Voy a argumentar que educar las apetencias de los hijos e hijas es liberarlos de las fauces de un monstruo dañino: el consumismo
Por casualidad, con pena, presencié un ejemplo paradigmático de niño consumista. En una tienda adosada a una gasolinera, entró un chico de ocho o nueve años y, abriendo mucho los ojos, dijo: “¡Mamá, cómprame algo!”. No quería nada concreto: necesitaba consumir, poseer, comprar.
Voy a argumentar que educar las apetencias de los hijos e hijas es liberarlos de las fauces de un monstruo dañino: el consumismo. También, que cada vez que oigamos a un pequeño decir “no me apetece” se nos debe encender una alarma educativa, porque no hay alternativa: o se forman en serio −desde que son pequeños− para controlar sus apetencias o serán incapaces de aplazar una satisfacción, incompetentes para encarar con serenidad una frustración en la vida, por minúscula que ésta sea. El resultado, personalidades caprichosas: seres humanos que sufrirán mucho en la vida −y que harán padecer otro tanto a los demás−.
En primer lugar, hay que comprender mejor la necesidad de proteger a los menores contra el consumismo. Escribe José Antonio Marina que “miles de psicólogos, psiquiatras, sociólogos, pedagogos, publicistas, economistas trabajan tenazmente para responder a una pregunta: ¿cómo despertar el deseo de comprar?”. Porque nos abruma tanto la oferta publicitaria que podemos todos −mayores y pequeños− vivir en un mundo ficticio, en eso que Aldous Huxley ya en 1958 llamaba “la persuasión por asociación” y describía con esta crudeza: “Así, en una campaña de venta, la belleza femenina puede relacionarse arbitrariamente con cualquier cosa, desde un bulldozer hasta un diurético”. ¿Alguien lo duda en 2017?
Además, tal vez convenga diferenciar entre necesidad, deseo, capricho y apetencia, como hace Marina en su libro Las arquitecturas del deseo, donde explica que si algo nos apetece, eso mismo significa que no es una necesidad ni tampoco algo que deseamos desde lo profundo de nuestro ser. Y que, precisamente, el consumismo necesita de la proliferación, mediante la publicidad, de deseos “urgentes, imperiosos y efímeros”, y esta es la definición del capricho. Y, en último lugar, de apetencias, “el grado cero del deseo”.
Por último, seguimos a Marina en su realista exposición de las consecuencias de dejar satisfacer a los niños consentidos en sus apetencias y caprichos, y su depresión postcompra: “La excitación aumenta hasta pasar por caja, y se desvanece tan rápido como había aparecido (…). Solo engendra frustración, porque siempre habrá alguien o algo que apetecer. Ese es precisamente el ardid del consumismo”. Asimismo, resulta muy atinada la metáfora que emplea el filósofo y pedagogo español para describir este engaño: “Hacer submarinismo emocional en un charquito”.

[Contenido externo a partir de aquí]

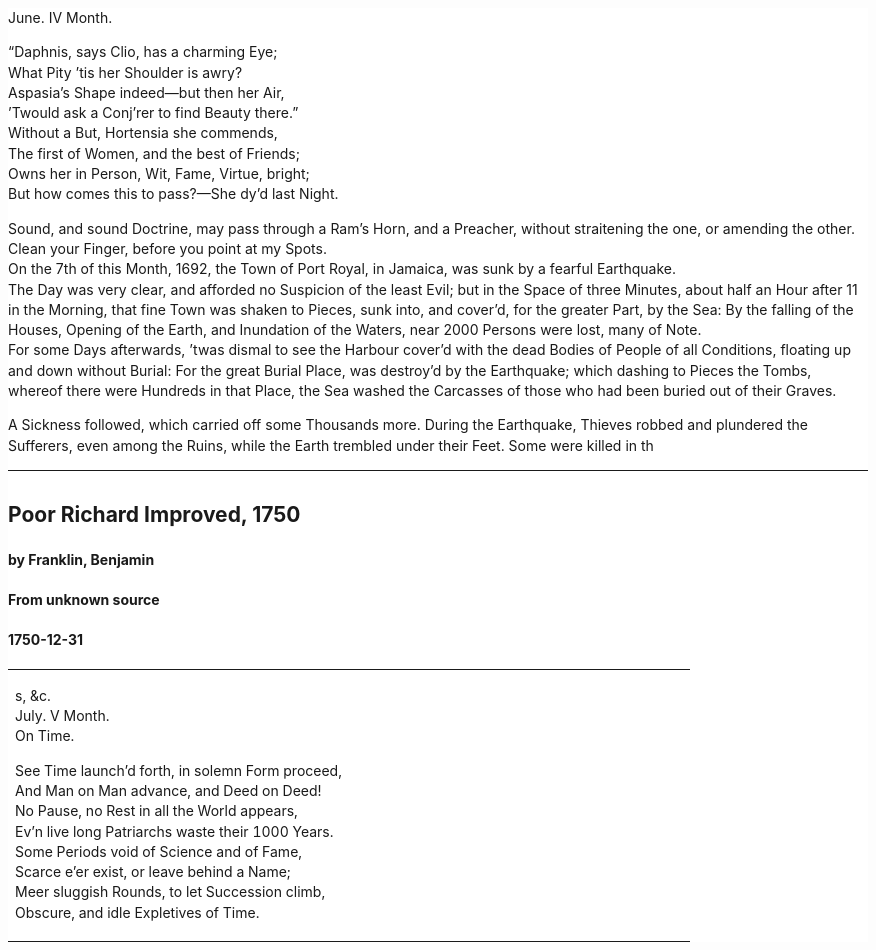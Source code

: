 June. IV Month.  
  
“Daphnis, says Clio, has a charming Eye;  
What Pity ’tis her Shoulder is awry?  
Aspasia’s Shape indeed—but then her Air,  
’Twould ask a Conj’rer to find Beauty there.”  
Without a But, Hortensia she commends,  
The first of Women, and the best of Friends;  
Owns her in Person, Wit, Fame, Virtue, bright;  
But how comes this to pass?—She dy’d last Night.  
  
Sound, and sound Doctrine, may pass through a Ram’s Horn, and a Preacher, without straitening the one, or amending the other.  
Clean your Finger, before you point at my Spots.  
On the 7th of this Month, 1692, the Town of Port Royal, in Jamaica, was sunk by a fearful Earthquake.  
The Day was very clear, and afforded no Suspicion of the least Evil; but in the Space of three Minutes, about half an Hour after 11 in the Morning, that fine Town was shaken to Pieces, sunk into, and cover’d, for the greater Part, by the Sea: By the falling of the Houses, Opening of the Earth, and Inundation of the Waters, near 2000 Persons were lost, many of Note.  
For some Days afterwards, ’twas dismal to see the Harbour cover’d with the dead Bodies of People of all Conditions, floating up and down without Burial: For the great Burial Place, was destroy’d by the Earthquake; which dashing to Pieces the Tombs, whereof there were Hundreds in that Place, the Sea washed the Carcasses of those who had been buried out of their Graves.  
  
A Sickness followed, which carried off some Thousands more. During the Earthquake, Thieves robbed and plundered the Sufferers, even among the Ruins, while the Earth trembled under their Feet. Some were killed in th
</td></tr></table>

---

## Poor Richard Improved, 1750

#### by Franklin, Benjamin

#### From unknown source

#### 1750-12-31

<table style="width: 100%;"><tr><td style="width: 50%">

s, &amp;c.  
July. V Month.  
On Time.  
  
See Time launch’d forth, in solemn Form proceed,  
And Man on Man advance, and Deed on Deed!  
No Pause, no Rest in all the World appears,  
Ev’n live long Patriarchs waste their 1000 Years.  
Some Periods void of Science and of Fame,  
Scarce e’er exist, or leave behind a Name;  
Meer sluggish Rounds, to let Succession climb,  
Obscure, and idle Expletives of Time.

Educar las apetencias es una tarea urgente para los hijos, puesto que viven en un mundo lleno de seducciones publicitarias que les pueden fascinar y convertir en personas con una fuerte inmadurez de carácter. Para ello, debemos ir nosotros por delante con el ejemplo, y usar de las cosas con moderación y con cierto desprendimiento. Muchas veces será importante que los juegos, especialmente los electrónicos, tengan un horario para empezar y terminar.
De igual forma, se procurará que jueguen en familia y que, mientras son otros los que los usan, sepan esperar su turno. Hay familias que no permiten que un hijo sea el dueño y propietario de un juego: todos los regalos son, también, de los demás hermanos para evitar niños posesivos. Otras, les hacen elegir un regalo, entre los recibidos en Navidad, para entregar a los niños más pobres.
Las apetencias se educan dando criterio a los hijos y aclarándoles desde muy jóvenes el daño que les puede producir el consumismo y la absurda tiranía de las marcas. Por cierto, hay que explicarlo con frecuencia. Además, detestando la vanidad, evitando presumir de algo porque cueste mucho dinero y enseñando que vestir bien es un modo de servir a los demás; fomentando la solidaridad con quien no tiene tanto y siendo ejemplares. O sea, liberándolos de una esclavitud poco visible, pero muy real: el consumismo.